A bill pushing back Florida’s presidential primaries from March 1 to March 15 — the Ides of March — passed the Florida House on Wednesday afternoon by a 114-0 vote.
The proposal, sponsored by Speaker Pro Tem Ritch Workman, allows Florida Republicans to award all primary delegates to the winner of that state’s primary. New national party rules allow states that hold primaries after March 14 to do that rather than apportioning them according to percentage of vote-share earned. That would be a boon for Marco Rubio or, more likely, Jeb Bush, the Sunshine State’s 2016 favorite-son hopefuls.

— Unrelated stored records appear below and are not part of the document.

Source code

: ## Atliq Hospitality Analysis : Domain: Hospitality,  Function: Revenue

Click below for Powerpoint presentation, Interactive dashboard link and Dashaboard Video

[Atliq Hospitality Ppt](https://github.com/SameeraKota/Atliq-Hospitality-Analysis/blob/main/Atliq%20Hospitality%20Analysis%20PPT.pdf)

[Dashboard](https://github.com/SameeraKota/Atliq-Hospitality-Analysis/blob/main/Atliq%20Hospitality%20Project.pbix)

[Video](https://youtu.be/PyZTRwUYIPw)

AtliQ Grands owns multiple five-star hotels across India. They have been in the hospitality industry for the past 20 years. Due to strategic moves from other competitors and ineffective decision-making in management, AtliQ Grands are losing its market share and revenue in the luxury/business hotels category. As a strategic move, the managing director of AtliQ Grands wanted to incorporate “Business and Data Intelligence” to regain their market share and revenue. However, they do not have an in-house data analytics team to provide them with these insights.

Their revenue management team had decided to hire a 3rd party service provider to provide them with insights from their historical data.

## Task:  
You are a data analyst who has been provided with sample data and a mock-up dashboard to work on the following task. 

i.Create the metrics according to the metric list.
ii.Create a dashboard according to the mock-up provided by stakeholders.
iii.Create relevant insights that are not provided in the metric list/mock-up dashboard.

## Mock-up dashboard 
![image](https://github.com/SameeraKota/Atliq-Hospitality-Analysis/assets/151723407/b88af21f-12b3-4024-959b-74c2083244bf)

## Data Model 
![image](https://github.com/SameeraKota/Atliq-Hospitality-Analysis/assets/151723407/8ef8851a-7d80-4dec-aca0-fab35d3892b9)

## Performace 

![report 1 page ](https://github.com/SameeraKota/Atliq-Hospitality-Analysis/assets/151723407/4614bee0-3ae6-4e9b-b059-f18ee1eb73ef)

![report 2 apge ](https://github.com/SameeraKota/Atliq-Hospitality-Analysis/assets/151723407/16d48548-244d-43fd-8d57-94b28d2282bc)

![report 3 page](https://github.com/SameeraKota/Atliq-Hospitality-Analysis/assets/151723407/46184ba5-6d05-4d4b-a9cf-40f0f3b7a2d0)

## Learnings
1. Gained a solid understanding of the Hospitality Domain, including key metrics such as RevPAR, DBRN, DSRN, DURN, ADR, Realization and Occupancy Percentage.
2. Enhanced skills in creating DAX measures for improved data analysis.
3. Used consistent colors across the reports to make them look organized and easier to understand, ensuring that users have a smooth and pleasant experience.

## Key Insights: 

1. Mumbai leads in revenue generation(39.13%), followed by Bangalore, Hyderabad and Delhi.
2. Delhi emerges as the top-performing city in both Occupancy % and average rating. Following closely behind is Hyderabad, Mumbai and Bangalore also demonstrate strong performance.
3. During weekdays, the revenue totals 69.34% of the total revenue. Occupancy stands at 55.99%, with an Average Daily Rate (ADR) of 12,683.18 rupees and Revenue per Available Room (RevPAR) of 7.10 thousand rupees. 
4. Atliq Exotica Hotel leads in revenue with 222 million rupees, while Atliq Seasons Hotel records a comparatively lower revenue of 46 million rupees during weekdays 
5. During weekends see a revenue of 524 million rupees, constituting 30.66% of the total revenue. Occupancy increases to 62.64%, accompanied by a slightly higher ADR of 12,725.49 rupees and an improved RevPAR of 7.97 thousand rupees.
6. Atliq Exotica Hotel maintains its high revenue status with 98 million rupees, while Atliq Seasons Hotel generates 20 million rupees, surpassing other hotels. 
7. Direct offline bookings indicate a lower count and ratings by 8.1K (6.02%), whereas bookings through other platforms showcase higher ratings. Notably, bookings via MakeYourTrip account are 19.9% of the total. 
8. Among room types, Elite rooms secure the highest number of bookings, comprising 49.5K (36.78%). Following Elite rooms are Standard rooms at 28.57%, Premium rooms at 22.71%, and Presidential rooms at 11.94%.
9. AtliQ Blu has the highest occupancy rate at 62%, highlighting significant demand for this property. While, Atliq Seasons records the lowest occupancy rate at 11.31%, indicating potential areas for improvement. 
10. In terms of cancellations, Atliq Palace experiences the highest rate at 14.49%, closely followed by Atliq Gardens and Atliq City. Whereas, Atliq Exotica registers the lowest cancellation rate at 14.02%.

“With the passage of HB 7035, Chair Workman has maximized the impact Florida voters will have on selecting the Republican and Democrat presidential nominees in 2016,” said Speaker Steve Crisafulli in a prepared statement. “I applaud his work on this good piece of legislation.”
There was pushback from the backbenchers, though, namely Rep. Kevin Rader who “debated” the bill about 10 minutes, mostly focusing on how he introduced a similar bill in 2009 when he was a newly minted House Democrat. The bill got no traction then. He insinuated that Wednesday’s move was intended to help Florida’s two likely presidential primary candidates.
Yes, Rep. Rader. It’s called politics.
“Congratulations, Representative Rader,” was Speaker Crisafulli’s ironic coda when the bill was passed.